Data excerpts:
____

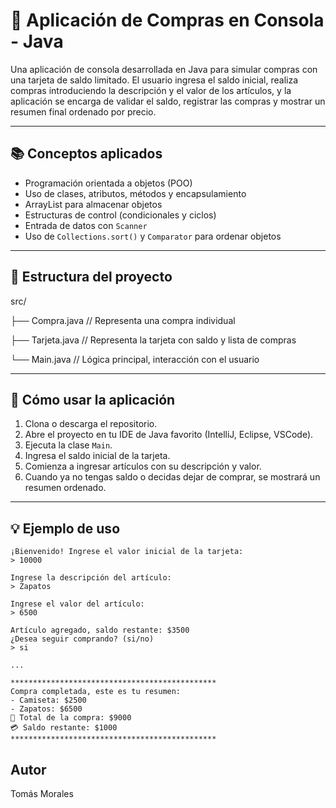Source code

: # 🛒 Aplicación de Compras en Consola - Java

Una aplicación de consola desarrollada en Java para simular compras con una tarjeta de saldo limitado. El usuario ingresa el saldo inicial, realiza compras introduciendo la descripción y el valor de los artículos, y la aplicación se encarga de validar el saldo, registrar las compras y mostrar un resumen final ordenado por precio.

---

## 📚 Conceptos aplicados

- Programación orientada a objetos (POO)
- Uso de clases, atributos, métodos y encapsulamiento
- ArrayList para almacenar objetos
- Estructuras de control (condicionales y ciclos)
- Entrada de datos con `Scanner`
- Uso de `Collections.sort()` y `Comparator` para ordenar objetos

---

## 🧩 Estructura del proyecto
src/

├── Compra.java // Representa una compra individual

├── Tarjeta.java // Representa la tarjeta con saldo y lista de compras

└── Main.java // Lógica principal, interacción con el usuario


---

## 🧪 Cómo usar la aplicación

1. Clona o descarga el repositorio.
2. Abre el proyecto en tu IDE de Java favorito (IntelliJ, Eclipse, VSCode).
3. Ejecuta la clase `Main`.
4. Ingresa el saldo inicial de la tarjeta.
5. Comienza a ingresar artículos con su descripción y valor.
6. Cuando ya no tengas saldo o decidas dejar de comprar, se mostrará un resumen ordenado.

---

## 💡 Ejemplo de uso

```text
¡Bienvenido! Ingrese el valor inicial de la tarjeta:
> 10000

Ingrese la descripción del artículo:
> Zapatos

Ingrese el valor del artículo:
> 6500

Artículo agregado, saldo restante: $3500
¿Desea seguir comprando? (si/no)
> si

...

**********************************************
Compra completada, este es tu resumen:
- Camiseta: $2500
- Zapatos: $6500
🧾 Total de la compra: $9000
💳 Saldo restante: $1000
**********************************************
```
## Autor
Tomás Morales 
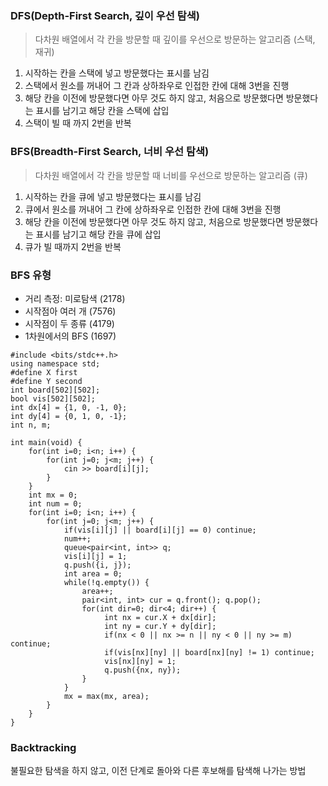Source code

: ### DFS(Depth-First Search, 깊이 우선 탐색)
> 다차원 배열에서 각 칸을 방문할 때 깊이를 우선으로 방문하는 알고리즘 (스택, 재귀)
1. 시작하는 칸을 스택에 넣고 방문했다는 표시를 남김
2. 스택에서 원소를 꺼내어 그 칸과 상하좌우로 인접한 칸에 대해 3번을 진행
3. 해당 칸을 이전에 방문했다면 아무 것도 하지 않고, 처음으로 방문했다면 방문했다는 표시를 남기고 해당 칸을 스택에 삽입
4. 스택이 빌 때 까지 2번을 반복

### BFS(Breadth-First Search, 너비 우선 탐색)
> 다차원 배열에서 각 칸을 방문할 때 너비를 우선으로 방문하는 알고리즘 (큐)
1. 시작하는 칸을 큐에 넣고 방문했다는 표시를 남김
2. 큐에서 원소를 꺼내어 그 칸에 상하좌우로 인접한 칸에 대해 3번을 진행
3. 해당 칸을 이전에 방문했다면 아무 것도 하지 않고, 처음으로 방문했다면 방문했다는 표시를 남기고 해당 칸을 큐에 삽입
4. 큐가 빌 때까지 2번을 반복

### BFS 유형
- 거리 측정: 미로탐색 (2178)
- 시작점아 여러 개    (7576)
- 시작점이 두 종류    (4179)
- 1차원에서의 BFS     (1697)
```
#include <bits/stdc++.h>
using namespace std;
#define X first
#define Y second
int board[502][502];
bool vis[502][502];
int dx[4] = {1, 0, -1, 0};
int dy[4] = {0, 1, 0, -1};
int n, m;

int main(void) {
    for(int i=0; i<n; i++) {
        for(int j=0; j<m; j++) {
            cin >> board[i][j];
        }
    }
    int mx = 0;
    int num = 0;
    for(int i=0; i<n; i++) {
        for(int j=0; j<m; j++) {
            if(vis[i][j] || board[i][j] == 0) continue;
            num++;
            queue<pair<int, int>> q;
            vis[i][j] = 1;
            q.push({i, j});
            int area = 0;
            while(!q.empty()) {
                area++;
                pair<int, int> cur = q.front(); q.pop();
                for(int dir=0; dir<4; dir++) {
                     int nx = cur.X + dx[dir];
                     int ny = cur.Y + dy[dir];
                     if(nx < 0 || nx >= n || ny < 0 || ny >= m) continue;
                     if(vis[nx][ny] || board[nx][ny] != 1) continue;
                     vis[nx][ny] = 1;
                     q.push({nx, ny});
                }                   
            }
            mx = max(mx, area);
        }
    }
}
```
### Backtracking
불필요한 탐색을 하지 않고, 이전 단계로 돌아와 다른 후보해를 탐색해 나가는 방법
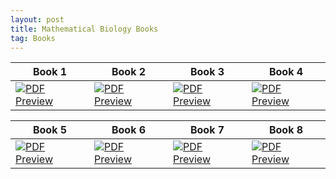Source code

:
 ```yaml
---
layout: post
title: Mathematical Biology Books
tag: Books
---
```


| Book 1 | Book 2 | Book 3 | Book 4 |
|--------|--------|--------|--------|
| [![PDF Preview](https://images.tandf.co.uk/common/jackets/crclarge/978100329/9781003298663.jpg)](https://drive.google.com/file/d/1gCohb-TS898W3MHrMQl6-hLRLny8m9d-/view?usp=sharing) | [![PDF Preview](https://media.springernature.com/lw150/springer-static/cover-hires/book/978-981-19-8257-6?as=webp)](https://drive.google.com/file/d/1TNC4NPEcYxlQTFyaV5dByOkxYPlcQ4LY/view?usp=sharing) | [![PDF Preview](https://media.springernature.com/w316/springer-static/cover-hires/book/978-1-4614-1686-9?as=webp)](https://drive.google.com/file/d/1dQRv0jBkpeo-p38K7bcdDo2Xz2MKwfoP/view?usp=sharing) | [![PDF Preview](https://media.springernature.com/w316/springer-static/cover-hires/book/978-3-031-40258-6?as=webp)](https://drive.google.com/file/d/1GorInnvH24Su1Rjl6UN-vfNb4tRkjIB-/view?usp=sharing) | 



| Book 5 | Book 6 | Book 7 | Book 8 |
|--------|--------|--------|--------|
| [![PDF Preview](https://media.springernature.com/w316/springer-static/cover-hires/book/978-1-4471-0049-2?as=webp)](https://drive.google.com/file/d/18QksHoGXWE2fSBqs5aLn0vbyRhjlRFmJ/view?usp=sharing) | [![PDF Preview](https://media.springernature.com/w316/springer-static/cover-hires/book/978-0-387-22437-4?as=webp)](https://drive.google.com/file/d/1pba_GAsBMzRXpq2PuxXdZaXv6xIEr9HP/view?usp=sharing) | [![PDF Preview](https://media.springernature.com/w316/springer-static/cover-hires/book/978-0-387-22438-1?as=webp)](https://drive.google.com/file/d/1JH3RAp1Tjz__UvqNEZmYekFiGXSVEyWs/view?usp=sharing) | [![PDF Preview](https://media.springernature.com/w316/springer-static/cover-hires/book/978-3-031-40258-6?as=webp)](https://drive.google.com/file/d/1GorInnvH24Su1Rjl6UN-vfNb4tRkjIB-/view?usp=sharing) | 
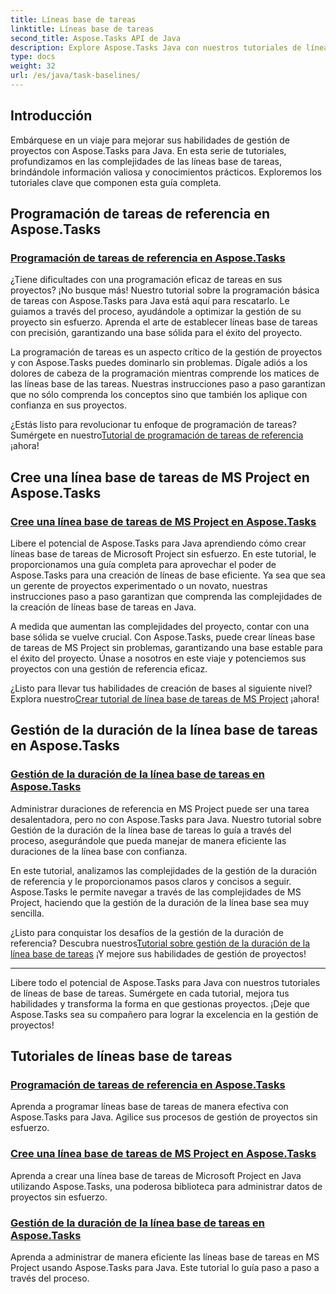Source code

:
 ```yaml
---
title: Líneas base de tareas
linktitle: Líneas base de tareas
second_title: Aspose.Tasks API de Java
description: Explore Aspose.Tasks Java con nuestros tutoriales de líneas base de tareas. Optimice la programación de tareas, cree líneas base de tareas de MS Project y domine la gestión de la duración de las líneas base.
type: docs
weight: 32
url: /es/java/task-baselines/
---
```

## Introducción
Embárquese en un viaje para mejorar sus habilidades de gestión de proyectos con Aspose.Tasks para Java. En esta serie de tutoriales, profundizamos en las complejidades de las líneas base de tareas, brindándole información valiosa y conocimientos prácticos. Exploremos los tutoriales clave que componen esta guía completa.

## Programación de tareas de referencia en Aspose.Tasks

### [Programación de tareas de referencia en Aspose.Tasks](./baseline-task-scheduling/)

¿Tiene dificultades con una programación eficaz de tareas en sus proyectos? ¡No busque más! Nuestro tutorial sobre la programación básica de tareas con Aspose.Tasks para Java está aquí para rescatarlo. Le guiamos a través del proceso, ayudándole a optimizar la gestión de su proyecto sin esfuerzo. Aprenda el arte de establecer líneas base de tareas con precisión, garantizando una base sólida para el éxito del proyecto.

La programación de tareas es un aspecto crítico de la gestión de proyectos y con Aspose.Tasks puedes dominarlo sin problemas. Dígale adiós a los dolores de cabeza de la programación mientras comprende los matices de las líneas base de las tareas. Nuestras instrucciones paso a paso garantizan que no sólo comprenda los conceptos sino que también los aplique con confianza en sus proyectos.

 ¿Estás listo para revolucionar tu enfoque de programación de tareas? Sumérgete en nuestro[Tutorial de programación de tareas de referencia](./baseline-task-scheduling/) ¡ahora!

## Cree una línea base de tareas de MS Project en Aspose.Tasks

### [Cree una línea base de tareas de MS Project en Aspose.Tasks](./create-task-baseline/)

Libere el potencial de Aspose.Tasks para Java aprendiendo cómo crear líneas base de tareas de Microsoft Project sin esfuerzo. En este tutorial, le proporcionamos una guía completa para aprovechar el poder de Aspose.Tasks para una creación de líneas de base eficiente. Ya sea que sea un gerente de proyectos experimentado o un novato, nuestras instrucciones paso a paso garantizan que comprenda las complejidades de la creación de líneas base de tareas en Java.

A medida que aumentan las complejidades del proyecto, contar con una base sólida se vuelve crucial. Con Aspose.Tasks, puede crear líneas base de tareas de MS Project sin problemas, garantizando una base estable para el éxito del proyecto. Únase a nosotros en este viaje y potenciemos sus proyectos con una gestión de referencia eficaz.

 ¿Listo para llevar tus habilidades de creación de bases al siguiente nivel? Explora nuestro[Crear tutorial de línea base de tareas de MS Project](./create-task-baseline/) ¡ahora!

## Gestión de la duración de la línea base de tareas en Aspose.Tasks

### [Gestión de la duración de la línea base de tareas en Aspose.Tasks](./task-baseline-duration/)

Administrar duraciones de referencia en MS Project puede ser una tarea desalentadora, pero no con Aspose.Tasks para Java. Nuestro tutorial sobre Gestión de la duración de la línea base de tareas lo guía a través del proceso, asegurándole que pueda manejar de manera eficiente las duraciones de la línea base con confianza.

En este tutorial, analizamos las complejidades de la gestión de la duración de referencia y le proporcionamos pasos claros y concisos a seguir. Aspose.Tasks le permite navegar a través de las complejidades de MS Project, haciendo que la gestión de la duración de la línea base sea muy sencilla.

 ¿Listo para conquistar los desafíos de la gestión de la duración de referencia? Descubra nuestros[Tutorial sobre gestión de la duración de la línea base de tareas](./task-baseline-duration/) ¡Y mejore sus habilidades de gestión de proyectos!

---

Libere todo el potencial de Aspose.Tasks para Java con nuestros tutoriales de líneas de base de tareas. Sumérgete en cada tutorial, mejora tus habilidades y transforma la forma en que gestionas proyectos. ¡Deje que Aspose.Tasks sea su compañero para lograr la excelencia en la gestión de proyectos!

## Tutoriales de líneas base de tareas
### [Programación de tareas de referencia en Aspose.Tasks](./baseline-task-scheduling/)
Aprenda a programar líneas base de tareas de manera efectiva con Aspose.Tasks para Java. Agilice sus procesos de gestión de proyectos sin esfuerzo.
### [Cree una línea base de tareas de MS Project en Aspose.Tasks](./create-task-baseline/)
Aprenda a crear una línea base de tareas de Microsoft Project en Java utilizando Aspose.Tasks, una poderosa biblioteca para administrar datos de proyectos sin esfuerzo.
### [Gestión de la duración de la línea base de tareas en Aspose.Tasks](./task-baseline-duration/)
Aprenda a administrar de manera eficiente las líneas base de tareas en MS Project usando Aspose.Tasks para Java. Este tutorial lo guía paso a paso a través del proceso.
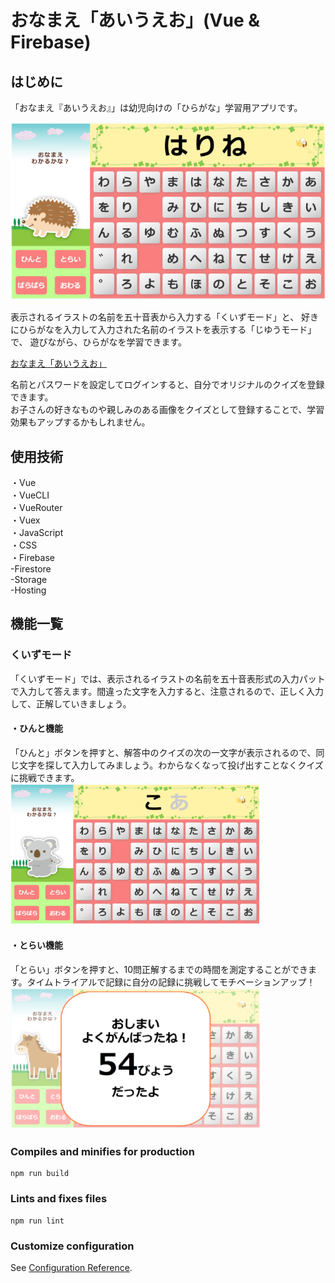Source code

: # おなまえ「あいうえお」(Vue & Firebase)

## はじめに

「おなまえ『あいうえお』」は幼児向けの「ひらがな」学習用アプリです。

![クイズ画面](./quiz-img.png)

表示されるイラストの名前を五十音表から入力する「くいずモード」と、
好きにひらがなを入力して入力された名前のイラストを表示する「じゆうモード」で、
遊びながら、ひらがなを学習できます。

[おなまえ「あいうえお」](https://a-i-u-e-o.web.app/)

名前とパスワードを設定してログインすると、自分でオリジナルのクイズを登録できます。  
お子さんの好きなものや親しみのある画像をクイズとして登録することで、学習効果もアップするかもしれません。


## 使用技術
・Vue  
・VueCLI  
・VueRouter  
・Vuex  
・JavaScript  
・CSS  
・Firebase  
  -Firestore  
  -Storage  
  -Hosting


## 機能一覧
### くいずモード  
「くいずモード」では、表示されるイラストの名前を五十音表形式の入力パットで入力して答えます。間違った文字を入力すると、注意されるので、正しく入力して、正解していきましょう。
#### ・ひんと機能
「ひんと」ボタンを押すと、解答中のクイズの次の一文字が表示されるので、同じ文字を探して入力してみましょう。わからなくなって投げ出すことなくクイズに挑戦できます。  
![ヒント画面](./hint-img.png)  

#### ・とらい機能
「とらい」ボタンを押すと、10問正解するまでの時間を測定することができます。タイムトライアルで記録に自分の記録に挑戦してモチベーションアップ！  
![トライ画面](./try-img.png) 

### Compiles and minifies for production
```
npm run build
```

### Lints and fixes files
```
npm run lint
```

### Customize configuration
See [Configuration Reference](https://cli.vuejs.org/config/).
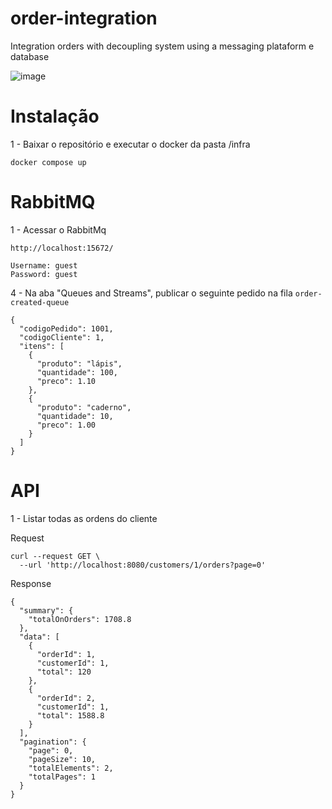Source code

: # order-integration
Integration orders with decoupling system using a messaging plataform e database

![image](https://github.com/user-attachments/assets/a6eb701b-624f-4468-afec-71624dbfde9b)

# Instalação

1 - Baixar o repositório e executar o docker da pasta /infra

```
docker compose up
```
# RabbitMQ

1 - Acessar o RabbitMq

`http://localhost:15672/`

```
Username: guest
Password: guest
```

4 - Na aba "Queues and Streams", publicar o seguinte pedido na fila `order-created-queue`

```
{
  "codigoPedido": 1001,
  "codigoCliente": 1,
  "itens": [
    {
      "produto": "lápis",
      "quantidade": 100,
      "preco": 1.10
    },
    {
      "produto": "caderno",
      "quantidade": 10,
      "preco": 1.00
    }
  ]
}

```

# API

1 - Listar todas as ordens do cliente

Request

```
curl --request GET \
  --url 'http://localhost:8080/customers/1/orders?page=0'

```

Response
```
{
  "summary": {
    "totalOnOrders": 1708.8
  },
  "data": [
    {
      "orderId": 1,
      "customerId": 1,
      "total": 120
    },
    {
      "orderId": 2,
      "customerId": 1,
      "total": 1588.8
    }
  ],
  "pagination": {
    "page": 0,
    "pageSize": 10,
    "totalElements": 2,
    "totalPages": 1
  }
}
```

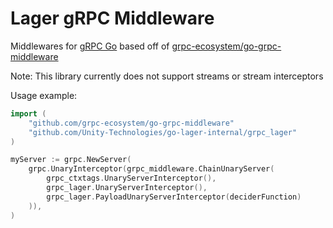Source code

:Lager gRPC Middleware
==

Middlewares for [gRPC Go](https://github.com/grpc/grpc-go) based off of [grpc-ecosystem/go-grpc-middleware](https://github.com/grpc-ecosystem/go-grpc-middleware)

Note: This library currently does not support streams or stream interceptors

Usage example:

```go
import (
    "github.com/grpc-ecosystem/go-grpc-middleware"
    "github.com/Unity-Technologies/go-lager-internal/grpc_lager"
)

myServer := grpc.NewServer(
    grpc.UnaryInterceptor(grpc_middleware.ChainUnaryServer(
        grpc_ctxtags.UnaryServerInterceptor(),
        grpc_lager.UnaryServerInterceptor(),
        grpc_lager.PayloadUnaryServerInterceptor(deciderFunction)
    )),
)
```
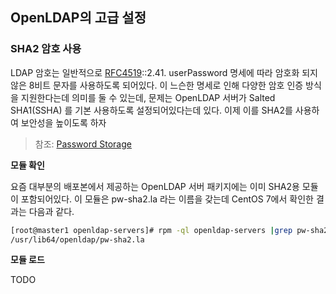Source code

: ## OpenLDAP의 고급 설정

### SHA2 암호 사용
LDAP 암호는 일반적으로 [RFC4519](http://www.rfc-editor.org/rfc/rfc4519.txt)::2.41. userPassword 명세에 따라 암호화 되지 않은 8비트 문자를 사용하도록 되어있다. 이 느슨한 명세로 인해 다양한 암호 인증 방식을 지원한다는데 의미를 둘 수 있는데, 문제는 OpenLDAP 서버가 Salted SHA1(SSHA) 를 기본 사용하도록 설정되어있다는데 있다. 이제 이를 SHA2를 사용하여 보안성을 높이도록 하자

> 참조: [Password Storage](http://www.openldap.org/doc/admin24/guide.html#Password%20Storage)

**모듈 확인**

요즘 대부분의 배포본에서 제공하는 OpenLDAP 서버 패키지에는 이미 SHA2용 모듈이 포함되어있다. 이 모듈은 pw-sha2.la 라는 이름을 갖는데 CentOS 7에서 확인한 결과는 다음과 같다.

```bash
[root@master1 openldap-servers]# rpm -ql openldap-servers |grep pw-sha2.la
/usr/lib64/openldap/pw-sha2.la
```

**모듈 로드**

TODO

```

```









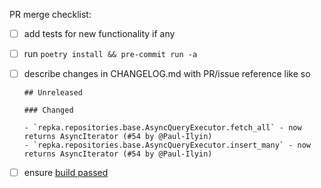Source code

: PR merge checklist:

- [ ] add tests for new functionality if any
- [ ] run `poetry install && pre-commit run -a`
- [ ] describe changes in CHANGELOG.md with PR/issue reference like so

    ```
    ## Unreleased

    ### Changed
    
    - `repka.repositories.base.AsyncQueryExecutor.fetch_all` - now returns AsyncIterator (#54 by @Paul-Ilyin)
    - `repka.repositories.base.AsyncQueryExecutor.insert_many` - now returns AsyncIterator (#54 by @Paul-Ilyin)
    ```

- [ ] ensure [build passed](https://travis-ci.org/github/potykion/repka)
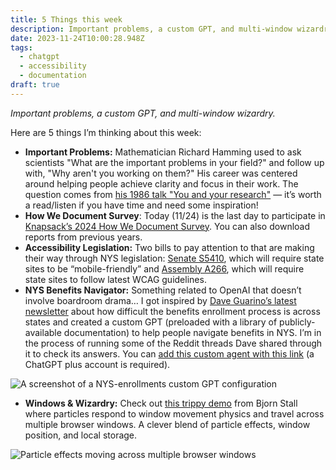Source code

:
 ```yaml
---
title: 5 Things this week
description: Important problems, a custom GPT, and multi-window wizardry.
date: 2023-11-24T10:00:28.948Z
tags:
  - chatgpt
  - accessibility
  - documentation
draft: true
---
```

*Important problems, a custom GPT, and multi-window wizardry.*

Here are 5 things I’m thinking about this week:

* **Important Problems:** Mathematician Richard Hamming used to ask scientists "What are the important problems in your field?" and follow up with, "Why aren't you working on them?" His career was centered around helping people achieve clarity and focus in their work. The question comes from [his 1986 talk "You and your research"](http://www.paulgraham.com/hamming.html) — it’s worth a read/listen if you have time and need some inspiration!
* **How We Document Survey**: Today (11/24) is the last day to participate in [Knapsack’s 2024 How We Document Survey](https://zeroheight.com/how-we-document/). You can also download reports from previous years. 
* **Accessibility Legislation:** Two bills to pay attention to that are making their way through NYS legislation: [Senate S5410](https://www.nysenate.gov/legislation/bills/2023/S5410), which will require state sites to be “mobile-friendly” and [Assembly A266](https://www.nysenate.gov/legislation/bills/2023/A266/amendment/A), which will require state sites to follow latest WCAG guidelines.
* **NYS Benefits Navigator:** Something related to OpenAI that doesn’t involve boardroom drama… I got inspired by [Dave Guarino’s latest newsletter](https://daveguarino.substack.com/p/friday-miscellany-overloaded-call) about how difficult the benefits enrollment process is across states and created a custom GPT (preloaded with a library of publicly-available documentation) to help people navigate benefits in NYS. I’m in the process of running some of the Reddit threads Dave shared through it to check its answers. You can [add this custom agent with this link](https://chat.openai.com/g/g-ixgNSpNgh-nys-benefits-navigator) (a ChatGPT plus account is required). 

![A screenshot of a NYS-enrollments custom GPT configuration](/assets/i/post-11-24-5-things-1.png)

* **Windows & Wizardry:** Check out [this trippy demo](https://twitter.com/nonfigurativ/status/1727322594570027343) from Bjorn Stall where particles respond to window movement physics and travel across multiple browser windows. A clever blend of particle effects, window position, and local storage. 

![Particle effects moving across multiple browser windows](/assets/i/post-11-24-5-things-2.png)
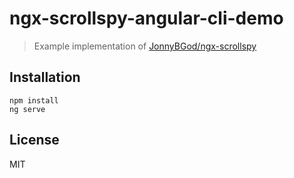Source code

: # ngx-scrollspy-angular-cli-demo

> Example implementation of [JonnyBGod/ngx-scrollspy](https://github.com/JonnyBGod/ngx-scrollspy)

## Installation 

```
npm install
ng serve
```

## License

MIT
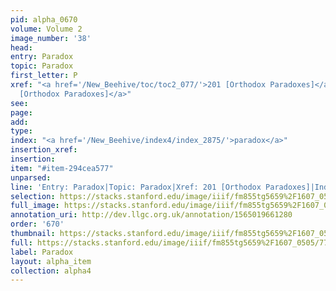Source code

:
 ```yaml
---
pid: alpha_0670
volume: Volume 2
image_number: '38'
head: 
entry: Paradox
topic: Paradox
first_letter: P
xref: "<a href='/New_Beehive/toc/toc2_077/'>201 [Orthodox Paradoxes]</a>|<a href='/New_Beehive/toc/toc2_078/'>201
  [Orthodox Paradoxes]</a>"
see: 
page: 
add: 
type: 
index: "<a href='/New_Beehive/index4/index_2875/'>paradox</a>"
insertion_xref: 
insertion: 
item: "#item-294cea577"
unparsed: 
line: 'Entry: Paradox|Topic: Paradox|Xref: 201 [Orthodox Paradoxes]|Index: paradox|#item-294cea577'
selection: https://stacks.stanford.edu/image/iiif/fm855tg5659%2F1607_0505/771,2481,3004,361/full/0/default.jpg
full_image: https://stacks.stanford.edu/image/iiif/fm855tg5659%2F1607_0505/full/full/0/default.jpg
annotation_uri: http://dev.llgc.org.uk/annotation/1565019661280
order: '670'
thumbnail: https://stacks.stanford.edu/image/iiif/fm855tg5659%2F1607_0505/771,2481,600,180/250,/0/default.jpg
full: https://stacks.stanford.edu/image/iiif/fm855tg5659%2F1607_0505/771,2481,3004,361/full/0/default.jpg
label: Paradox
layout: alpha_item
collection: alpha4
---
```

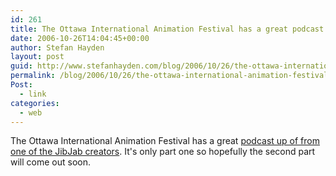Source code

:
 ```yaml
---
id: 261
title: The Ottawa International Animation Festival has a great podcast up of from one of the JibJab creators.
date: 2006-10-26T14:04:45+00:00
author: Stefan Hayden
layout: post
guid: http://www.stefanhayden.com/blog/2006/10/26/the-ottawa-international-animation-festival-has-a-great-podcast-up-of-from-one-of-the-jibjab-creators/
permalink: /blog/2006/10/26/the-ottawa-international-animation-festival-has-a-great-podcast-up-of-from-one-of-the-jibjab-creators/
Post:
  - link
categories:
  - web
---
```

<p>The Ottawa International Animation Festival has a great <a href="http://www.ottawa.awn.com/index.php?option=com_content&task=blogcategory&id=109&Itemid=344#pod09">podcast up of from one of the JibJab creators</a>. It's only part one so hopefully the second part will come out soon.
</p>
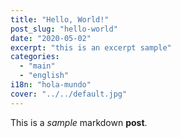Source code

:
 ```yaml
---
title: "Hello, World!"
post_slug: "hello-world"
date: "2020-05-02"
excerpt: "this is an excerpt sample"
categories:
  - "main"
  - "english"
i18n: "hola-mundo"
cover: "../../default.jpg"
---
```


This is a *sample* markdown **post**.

____

Task goal: Could you repeat, exactly and with nothing added, the lines from the top of the entries above through the line that holds "Consola - Java", leaving out any pictures?

Task output:
Source code

: # 🛒 Aplicación de Compras en Consola - Java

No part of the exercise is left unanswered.